##### Source material #####
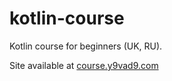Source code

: # kotlin-course
Kotlin course for beginners (UK, RU).

Site available at [course.y9vad9.com](https://course.y9vad9.com/docs/intro)
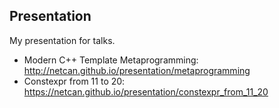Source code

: ## Presentation
My presentation for talks.

- Modern C++ Template Metaprogramming: http://netcan.github.io/presentation/metaprogramming
- Constexpr from 11 to 20: https://netcan.github.io/presentation/constexpr_from_11_20
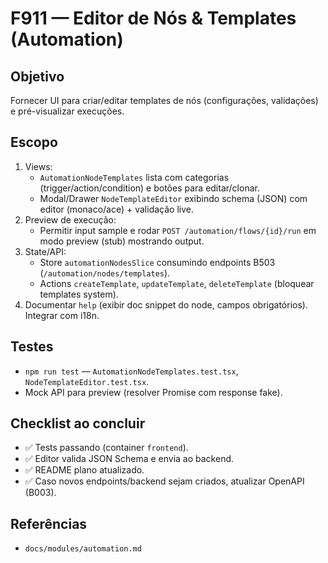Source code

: # F911 — Editor de Nós & Templates (Automation)

## Objetivo
Fornecer UI para criar/editar templates de nós (configurações, validações) e pré-visualizar execuções.

## Escopo
1. Views:
   - `AutomationNodeTemplates` lista com categorias (trigger/action/condition) e botões para editar/clonar.
   - Modal/Drawer `NodeTemplateEditor` exibindo schema (JSON) com editor (monaco/ace) + validação live.
2. Preview de execução:
   - Permitir input sample e rodar `POST /automation/flows/{id}/run` em modo preview (stub) mostrando output.
3. State/API:
   - Store `automationNodesSlice` consumindo endpoints B503 (`/automation/nodes/templates`).
   - Actions `createTemplate`, `updateTemplate`, `deleteTemplate` (bloquear templates system).
4. Documentar `help` (exibir doc snippet do node, campos obrigatórios). Integrar com i18n.

## Testes
- `npm run test` — `AutomationNodeTemplates.test.tsx`, `NodeTemplateEditor.test.tsx`.
- Mock API para preview (resolver Promise com response fake).

## Checklist ao concluir
- ✅ Tests passando (container `frontend`).
- ✅ Editor valida JSON Schema e envia ao backend.
- ✅ README plano atualizado.
- ✅ Caso novos endpoints/backend sejam criados, atualizar OpenAPI (B003).

## Referências
- `docs/modules/automation.md`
#####
What the exercise asks ▸ Some lines of the records may contain the string "para". State how many do, as a number alone.

Task result ▸ 3